(Data records)
==*==

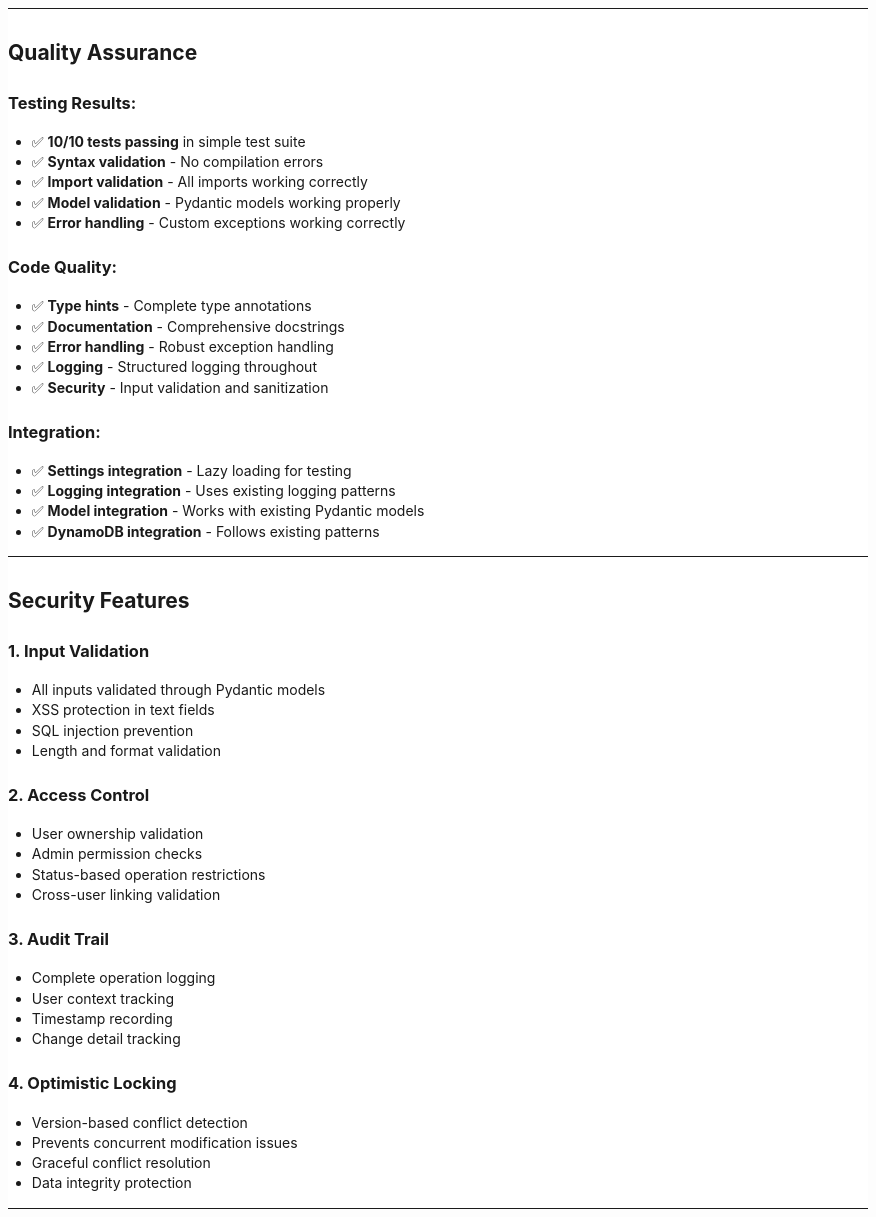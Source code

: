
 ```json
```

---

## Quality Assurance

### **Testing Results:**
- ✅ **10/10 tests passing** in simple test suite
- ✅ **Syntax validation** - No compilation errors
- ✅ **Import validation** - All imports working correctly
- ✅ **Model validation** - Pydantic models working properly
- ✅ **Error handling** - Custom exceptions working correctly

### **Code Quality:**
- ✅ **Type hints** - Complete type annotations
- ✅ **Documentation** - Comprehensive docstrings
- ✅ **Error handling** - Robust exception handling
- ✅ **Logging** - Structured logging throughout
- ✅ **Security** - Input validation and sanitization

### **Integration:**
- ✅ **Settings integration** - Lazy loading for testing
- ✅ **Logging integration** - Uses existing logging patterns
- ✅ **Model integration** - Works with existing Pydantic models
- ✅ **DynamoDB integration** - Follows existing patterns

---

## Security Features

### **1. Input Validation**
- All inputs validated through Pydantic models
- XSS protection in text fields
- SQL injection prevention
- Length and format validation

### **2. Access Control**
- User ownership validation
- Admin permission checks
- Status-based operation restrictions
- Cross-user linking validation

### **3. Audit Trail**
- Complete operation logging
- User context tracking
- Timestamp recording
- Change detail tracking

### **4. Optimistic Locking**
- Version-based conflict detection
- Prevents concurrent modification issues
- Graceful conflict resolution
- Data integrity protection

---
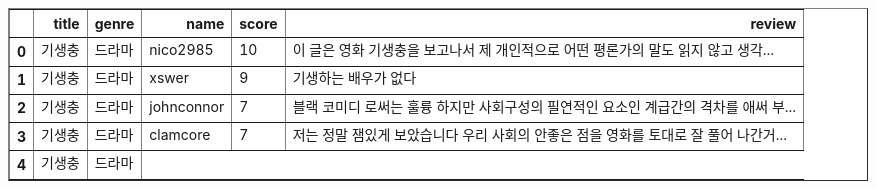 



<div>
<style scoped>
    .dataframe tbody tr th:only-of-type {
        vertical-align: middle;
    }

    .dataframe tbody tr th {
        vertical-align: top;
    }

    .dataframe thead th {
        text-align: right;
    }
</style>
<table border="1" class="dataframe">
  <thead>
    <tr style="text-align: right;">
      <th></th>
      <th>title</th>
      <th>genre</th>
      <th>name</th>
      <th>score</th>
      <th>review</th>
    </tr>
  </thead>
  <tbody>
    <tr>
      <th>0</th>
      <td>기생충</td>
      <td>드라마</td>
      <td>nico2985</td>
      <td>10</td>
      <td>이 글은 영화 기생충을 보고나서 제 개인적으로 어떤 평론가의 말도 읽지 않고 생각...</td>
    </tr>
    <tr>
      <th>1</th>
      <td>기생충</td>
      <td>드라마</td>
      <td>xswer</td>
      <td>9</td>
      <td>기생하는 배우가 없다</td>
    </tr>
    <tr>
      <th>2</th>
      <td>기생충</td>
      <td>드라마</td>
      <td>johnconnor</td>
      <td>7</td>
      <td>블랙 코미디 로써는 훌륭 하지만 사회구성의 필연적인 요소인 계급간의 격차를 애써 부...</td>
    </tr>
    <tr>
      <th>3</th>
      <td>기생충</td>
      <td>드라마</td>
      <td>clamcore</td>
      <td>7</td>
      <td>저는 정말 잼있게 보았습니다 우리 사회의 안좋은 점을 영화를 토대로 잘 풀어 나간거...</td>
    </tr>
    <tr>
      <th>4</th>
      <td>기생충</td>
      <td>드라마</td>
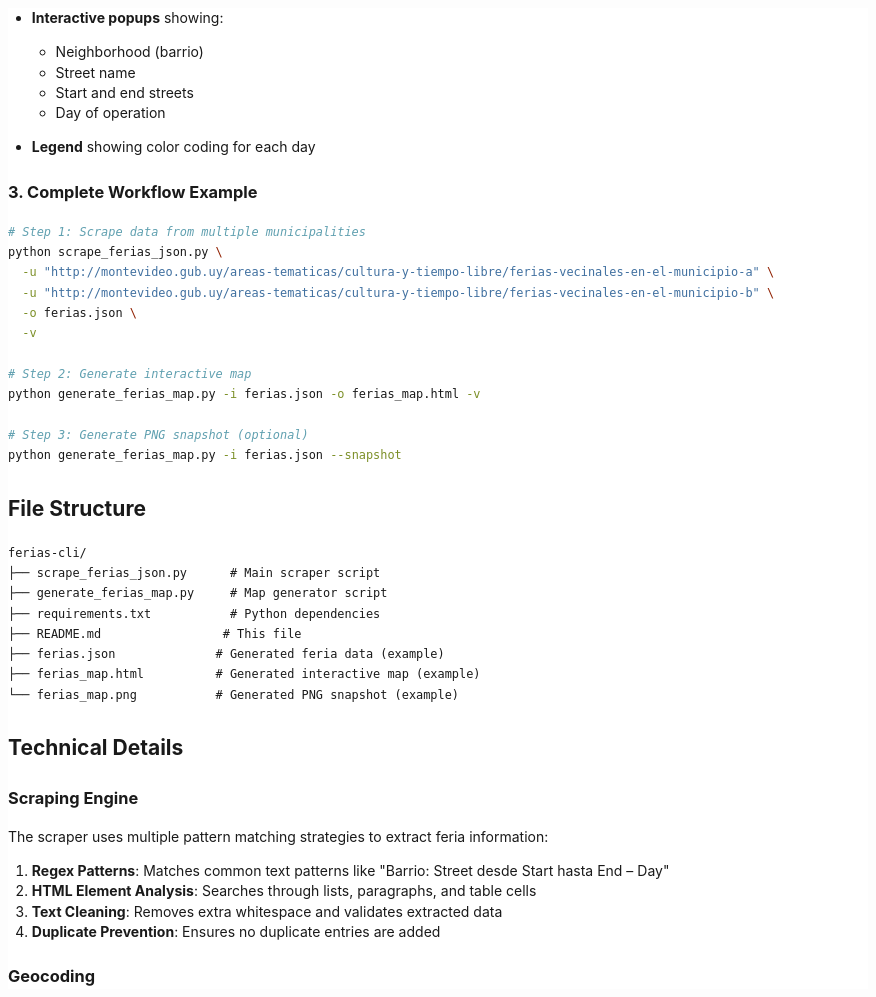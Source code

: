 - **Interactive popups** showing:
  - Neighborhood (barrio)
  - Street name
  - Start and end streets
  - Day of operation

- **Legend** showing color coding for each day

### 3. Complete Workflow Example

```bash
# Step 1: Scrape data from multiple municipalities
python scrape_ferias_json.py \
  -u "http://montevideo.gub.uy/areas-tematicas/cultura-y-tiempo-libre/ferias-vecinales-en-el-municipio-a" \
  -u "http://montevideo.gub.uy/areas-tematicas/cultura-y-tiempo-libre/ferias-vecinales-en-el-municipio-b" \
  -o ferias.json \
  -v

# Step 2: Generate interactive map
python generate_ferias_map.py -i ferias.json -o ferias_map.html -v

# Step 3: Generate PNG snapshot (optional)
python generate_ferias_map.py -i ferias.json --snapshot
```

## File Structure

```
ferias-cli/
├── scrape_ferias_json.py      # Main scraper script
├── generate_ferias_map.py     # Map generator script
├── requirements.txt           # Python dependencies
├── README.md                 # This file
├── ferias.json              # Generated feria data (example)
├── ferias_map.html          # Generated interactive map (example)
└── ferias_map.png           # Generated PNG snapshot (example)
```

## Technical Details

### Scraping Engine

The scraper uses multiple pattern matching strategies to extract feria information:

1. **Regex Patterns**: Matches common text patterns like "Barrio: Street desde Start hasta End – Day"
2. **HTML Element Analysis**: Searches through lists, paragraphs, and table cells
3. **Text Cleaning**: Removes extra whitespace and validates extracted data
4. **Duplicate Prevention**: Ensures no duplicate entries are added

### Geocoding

==*==

When you print the entries, keep every line exactly as it is and drop the pictures.

RESPONSE TO THIS TASK →
Source code

:
 ```json
```

---

## Quality Assurance

### **Testing Results:**
- ✅ **10/10 tests passing** in simple test suite
- ✅ **Syntax validation** - No compilation errors
- ✅ **Import validation** - All imports working correctly
- ✅ **Model validation** - Pydantic models working properly
- ✅ **Error handling** - Custom exceptions working correctly

### **Code Quality:**
- ✅ **Type hints** - Complete type annotations
- ✅ **Documentation** - Comprehensive docstrings
- ✅ **Error handling** - Robust exception handling
- ✅ **Logging** - Structured logging throughout
- ✅ **Security** - Input validation and sanitization

### **Integration:**
- ✅ **Settings integration** - Lazy loading for testing
- ✅ **Logging integration** - Uses existing logging patterns
- ✅ **Model integration** - Works with existing Pydantic models
- ✅ **DynamoDB integration** - Follows existing patterns

---

## Security Features

### **1. Input Validation**
- All inputs validated through Pydantic models
- XSS protection in text fields
- SQL injection prevention
- Length and format validation

### **2. Access Control**
- User ownership validation
- Admin permission checks
- Status-based operation restrictions
- Cross-user linking validation

### **3. Audit Trail**
- Complete operation logging
- User context tracking
- Timestamp recording
- Change detail tracking

### **4. Optimistic Locking**
- Version-based conflict detection
- Prevents concurrent modification issues
- Graceful conflict resolution
- Data integrity protection

---



<div>
<style scoped>
    .dataframe tbody tr th:only-of-type {
        vertical-align: middle;
    }

    .dataframe tbody tr th {
        vertical-align: top;
    }

    .dataframe thead th {
        text-align: right;
    }
</style>
<table border="1" class="dataframe">
  <thead>
    <tr style="text-align: right;">
      <th></th>
      <th>title</th>
      <th>genre</th>
      <th>name</th>
      <th>score</th>
      <th>review</th>
    </tr>
  </thead>
  <tbody>
    <tr>
      <th>0</th>
      <td>기생충</td>
      <td>드라마</td>
      <td>nico2985</td>
      <td>10</td>
      <td>이 글은 영화 기생충을 보고나서 제 개인적으로 어떤 평론가의 말도 읽지 않고 생각...</td>
    </tr>
    <tr>
      <th>1</th>
      <td>기생충</td>
      <td>드라마</td>
      <td>xswer</td>
      <td>9</td>
      <td>기생하는 배우가 없다</td>
    </tr>
    <tr>
      <th>2</th>
      <td>기생충</td>
      <td>드라마</td>
      <td>johnconnor</td>
      <td>7</td>
      <td>블랙 코미디 로써는 훌륭 하지만 사회구성의 필연적인 요소인 계급간의 격차를 애써 부...</td>
    </tr>
    <tr>
      <th>3</th>
      <td>기생충</td>
      <td>드라마</td>
      <td>clamcore</td>
      <td>7</td>
      <td>저는 정말 잼있게 보았습니다 우리 사회의 안좋은 점을 영화를 토대로 잘 풀어 나간거...</td>
    </tr>
    <tr>
      <th>4</th>
      <td>기생충</td>
      <td>드라마</td>
Source code

: - **Interactive popups** showing:
  - Neighborhood (barrio)
  - Street name
  - Start and end streets
  - Day of operation

- **Legend** showing color coding for each day

### 3. Complete Workflow Example

```bash
# Step 1: Scrape data from multiple municipalities
python scrape_ferias_json.py \
  -u "http://montevideo.gub.uy/areas-tematicas/cultura-y-tiempo-libre/ferias-vecinales-en-el-municipio-a" \
  -u "http://montevideo.gub.uy/areas-tematicas/cultura-y-tiempo-libre/ferias-vecinales-en-el-municipio-b" \
  -o ferias.json \
  -v

# Step 2: Generate interactive map
python generate_ferias_map.py -i ferias.json -o ferias_map.html -v

# Step 3: Generate PNG snapshot (optional)
python generate_ferias_map.py -i ferias.json --snapshot
```

## File Structure

```
ferias-cli/
├── scrape_ferias_json.py      # Main scraper script
├── generate_ferias_map.py     # Map generator script
├── requirements.txt           # Python dependencies
├── README.md                 # This file
├── ferias.json              # Generated feria data (example)
├── ferias_map.html          # Generated interactive map (example)
└── ferias_map.png           # Generated PNG snapshot (example)
```

## Technical Details

### Scraping Engine

The scraper uses multiple pattern matching strategies to extract feria information:

1. **Regex Patterns**: Matches common text patterns like "Barrio: Street desde Start hasta End – Day"
2. **HTML Element Analysis**: Searches through lists, paragraphs, and table cells
3. **Text Cleaning**: Removes extra whitespace and validates extracted data
4. **Duplicate Prevention**: Ensures no duplicate entries are added

### Geocoding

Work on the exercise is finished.